When I asked this question previously, I could not come across any convincing answers other than mutual accusations. Ultimately, it seems that either the conflict spiraled out of the control of both actors, or it is a new strategy of “restrained confrontation” as it is defined and/or implied by respective actors, namely the government/state and the Kurdish political body. First of all, what they call strategy is a curse, since “restrained confrontation” can only mean lower rates of death on both sides or “managed killings.”

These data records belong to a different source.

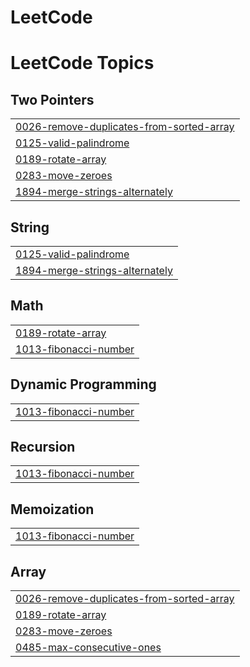 # LeetCode
<!---LeetCode Topics Start-->
# LeetCode Topics
## Two Pointers
|  |
| ------- |
| [0026-remove-duplicates-from-sorted-array](https://github.com/FizaLatif6831/LeetCode/tree/master/0026-remove-duplicates-from-sorted-array) |
| [0125-valid-palindrome](https://github.com/FizaLatif6831/LeetCode/tree/master/0125-valid-palindrome) |
| [0189-rotate-array](https://github.com/FizaLatif6831/LeetCode/tree/master/0189-rotate-array) |
| [0283-move-zeroes](https://github.com/FizaLatif6831/LeetCode/tree/master/0283-move-zeroes) |
| [1894-merge-strings-alternately](https://github.com/FizaLatif6831/LeetCode/tree/master/1894-merge-strings-alternately) |
## String
|  |
| ------- |
| [0125-valid-palindrome](https://github.com/FizaLatif6831/LeetCode/tree/master/0125-valid-palindrome) |
| [1894-merge-strings-alternately](https://github.com/FizaLatif6831/LeetCode/tree/master/1894-merge-strings-alternately) |
## Math
|  |
| ------- |
| [0189-rotate-array](https://github.com/FizaLatif6831/LeetCode/tree/master/0189-rotate-array) |
| [1013-fibonacci-number](https://github.com/FizaLatif6831/LeetCode/tree/master/1013-fibonacci-number) |
## Dynamic Programming
|  |
| ------- |
| [1013-fibonacci-number](https://github.com/FizaLatif6831/LeetCode/tree/master/1013-fibonacci-number) |
## Recursion
|  |
| ------- |
| [1013-fibonacci-number](https://github.com/FizaLatif6831/LeetCode/tree/master/1013-fibonacci-number) |
## Memoization
|  |
| ------- |
| [1013-fibonacci-number](https://github.com/FizaLatif6831/LeetCode/tree/master/1013-fibonacci-number) |
## Array
|  |
| ------- |
| [0026-remove-duplicates-from-sorted-array](https://github.com/FizaLatif6831/LeetCode/tree/master/0026-remove-duplicates-from-sorted-array) |
| [0189-rotate-array](https://github.com/FizaLatif6831/LeetCode/tree/master/0189-rotate-array) |
| [0283-move-zeroes](https://github.com/FizaLatif6831/LeetCode/tree/master/0283-move-zeroes) |
| [0485-max-consecutive-ones](https://github.com/FizaLatif6831/LeetCode/tree/master/0485-max-consecutive-ones) |
<!---LeetCode Topics End-->
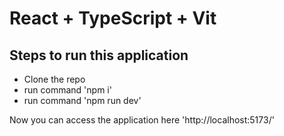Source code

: # React + TypeScript + Vit

## Steps to run this application

- Clone the repo
- run command 'npm i'
- run command 'npm run dev'

Now you can access the application here 'http://localhost:5173/'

Some journalists/columnists who echo the government politics have started to give hints about this so-called strategy. One stated that, “the government will start the process after operations weaken the PKK,” (Erdinç Yazıcı, Hürriyet), while another informed us that “the [PKK leader Abdullah] Öcalan will intervene at some point, but not yet,’ (Abdülkadir Selvi, Yeni Şafak, Sept. 2). And finally another one, after talking with high-ranking government politicians, divulged “the good news” that “the process will continue” and this time the Kurdish party will have no role as Öcalan will lead the process (Verda Özer, Hürriyet, Sept. 5).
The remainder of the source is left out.